Leah Goldstein makes history by becoming first female cyclist to win Race Across America


The 52-year-old completed 'the toughest bicycle race in the world' in a time of 11 days 3 hours and 3 minutes




road.cc


----------



## chazpat (Sep 23, 2006)

This should be posted in General!


----------



## Sparticus (Dec 28, 1999)

Powerful. Inspirational. Awesome. 
=sParty


----------



## cyclelicious (Oct 7, 2008)

chazpat said:


> This should be posted in General!


And the Over 50 forum


----------



## uzurpator (Dec 8, 2005)

Three people finished, twelve participated ( which is a ~50% drop from 2019 ) and the number of DNFs is extraordinarily high. Is this really the victory you want to tout as 'historic'? Because from my POV it is merely circumstantial.


----------



## cyclelicious (Oct 7, 2008)

^ Wow tough critic!

3000+ miles (4,800km) 16-18 hours of saddle time each day for 11 days. Facing many challenges (e.g. nutrition, hydration, sleep deprivation and environmental conditions) which could affect physiological, perceptual, psychological, and performance variables. She finished and placed first.


----------



## 127.0.0.1 (Nov 19, 2013)

*and on the ignore list uzurpator goes !*


----------



## uzurpator (Dec 8, 2005)

cyclelicious said:


> 3000+ miles (4,800km) 16-18 hours of saddle time each day for 11 days. Facing many challenges (e.g. nutrition, hydration, sleep deprivation and environmental conditions) which could affect physiological, perceptual, psychological, and performance variables. She finished and placed first.


Point status: missed.


----------



## Fajita Dave (Mar 22, 2012)

uzurpator said:


> Three people finished, twelve participated ( which is a ~50% drop from 2019 ) and the number of DNFs is extraordinarily high. Is this really the victory you want to tout as 'historic'? Because from my POV it is merely circumstantial.

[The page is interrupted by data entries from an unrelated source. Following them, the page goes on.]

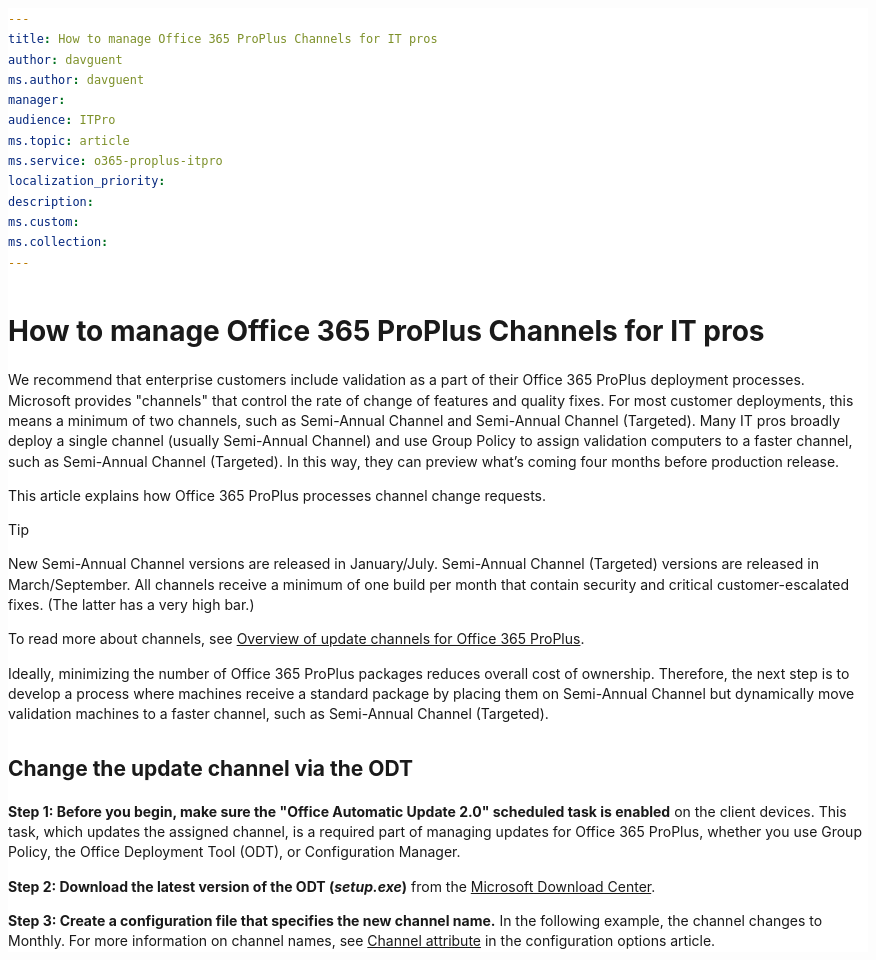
 ```yaml
---
title: How to manage Office 365 ProPlus Channels for IT pros 
author: davguent
ms.author: davguent
manager: 
audience: ITPro 
ms.topic: article 
ms.service: o365-proplus-itpro
localization_priority: 
description: 
ms.custom: 
ms.collection: 
---
```


# How to manage Office 365 ProPlus Channels for IT pros

We recommend that enterprise customers include validation as a part of their Office 365 ProPlus deployment processes. Microsoft provides "channels" that control the rate of change of features and quality fixes. For most customer deployments, this means a minimum of two channels, such as Semi-Annual Channel and Semi-Annual Channel (Targeted). Many IT pros broadly deploy a single channel (usually Semi-Annual Channel) and use Group Policy to assign validation computers to a faster channel, such as Semi-Annual Channel (Targeted). In this way, they can preview what’s coming four months before production release.
 
This article explains how Office 365 ProPlus processes channel change requests.
 
> [!TIP]
> New Semi-Annual Channel versions are released in January/July. Semi-Annual Channel (Targeted) versions are released in March/September. All channels receive a minimum of one build per month that contain security and critical customer-escalated fixes. (The latter has a very high bar.)

To read more about channels, see [Overview of update channels for Office 365 ProPlus](https://docs.microsoft.com/deployoffice/overview-of-update-channels-for-office-365-proplus).
 
Ideally, minimizing the number of Office 365 ProPlus packages reduces overall cost of ownership. Therefore, the next step is to develop a process where machines receive a standard package by placing them on Semi-Annual Channel but dynamically move validation machines to a faster channel, such as Semi-Annual Channel (Targeted).

## Change the update channel via the ODT

**Step 1: Before you begin, make sure the "Office Automatic Update 2.0" scheduled task  is enabled** on the client devices. This task, which updates the assigned channel, is a required part of managing updates for Office 365 ProPlus, whether you use Group Policy, the Office Deployment Tool (ODT), or Configuration Manager.
 
**Step 2: Download the latest version of the ODT (*setup.exe*)** from the [Microsoft Download Center](https://go.microsoft.com/fwlink/p/?LinkID=626065).
 
**Step 3: Create a configuration file that specifies the new channel name.** In the following example, the channel changes to Monthly. For more information on channel names, see [Channel attribute](https://docs.microsoft.com/deployoffice/configuration-options-for-the-office-2016-deployment-tool#channel-attribute-part-of-updates-element) in the configuration options article.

It's a race, everyone is dealing with the same conditions and circumstances on race day (days). There's no special treatment and amongst the people who were in it she came out as the winner.

If someone else wanted to win it they should have shown up. In Formula 1 if the top three teams DNF or DNS you end up with a mid field team winning. That mid field team was still the fastest on that day.


----------



## uzurpator (Dec 8, 2005)

Fajita Dave said:


> It's a race, everyone is dealing with the same conditions and circumstances on race day (days).

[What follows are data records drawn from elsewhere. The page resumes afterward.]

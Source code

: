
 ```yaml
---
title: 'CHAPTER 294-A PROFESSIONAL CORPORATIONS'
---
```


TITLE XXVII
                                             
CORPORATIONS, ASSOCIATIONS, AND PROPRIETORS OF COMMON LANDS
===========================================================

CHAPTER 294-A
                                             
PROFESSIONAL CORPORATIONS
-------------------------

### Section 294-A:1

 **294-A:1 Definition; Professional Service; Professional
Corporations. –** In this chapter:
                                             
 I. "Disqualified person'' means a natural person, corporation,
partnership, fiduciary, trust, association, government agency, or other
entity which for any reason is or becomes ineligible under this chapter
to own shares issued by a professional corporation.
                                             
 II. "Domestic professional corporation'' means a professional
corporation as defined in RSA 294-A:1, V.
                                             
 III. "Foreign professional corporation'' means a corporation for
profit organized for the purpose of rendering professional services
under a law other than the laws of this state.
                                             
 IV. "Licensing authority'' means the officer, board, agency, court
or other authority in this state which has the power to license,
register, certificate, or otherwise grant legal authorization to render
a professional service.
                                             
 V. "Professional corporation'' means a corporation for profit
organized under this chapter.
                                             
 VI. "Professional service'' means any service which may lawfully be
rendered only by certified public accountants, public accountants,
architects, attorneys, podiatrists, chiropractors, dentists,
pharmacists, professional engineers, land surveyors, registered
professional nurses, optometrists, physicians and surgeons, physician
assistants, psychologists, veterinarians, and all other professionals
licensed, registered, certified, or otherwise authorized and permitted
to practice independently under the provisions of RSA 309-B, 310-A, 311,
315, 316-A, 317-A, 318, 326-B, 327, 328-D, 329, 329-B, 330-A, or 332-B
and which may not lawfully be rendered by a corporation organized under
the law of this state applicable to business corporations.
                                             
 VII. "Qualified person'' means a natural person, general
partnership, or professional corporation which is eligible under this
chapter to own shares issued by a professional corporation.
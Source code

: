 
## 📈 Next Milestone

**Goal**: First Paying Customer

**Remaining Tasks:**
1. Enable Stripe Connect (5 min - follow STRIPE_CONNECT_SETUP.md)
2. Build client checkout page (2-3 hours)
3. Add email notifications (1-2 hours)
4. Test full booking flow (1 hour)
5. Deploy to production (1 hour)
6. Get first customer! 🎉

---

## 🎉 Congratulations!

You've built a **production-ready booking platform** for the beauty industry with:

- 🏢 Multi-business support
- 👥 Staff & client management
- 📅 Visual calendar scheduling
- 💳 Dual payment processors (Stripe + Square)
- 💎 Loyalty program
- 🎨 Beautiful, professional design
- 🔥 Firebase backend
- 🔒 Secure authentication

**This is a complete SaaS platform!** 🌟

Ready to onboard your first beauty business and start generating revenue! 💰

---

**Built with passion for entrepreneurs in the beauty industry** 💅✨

You are correct. Yet I can't shake off the feeling that if in 2021 there were 12 solo riders, and in 2019 there were 38, there might have been some unspecified issue of unknown origin in play. Just a hunch.


----------



## Vespasianus (Apr 9, 2008)

uzurpator said:


> Three people finished, twelve participated ( which is a ~50% drop from 2019 ) and the number of DNFs is extraordinarily high. Is this really the victory you want to tout as 'historic'? Because from my POV it is merely circumstantial.


She trained. She showed up. She road. She raced. She finished first. She was declared the participant with the fastest time in the race. She was declared the winner. She, along with me, declares you to be a dumb ass.


----------



## Sanchofula (Dec 30, 2007)

cyclelicious said:


> ^ Wow tough critic!
> 
> 3000+ miles (4,800km) 16-18 hours of saddle time each day for 11 days. Facing many challenges (e.g. nutrition, hydration, sleep deprivation and environmental conditions) which could affect physiological, perceptual, psychological, and performance variables. She finished and placed first.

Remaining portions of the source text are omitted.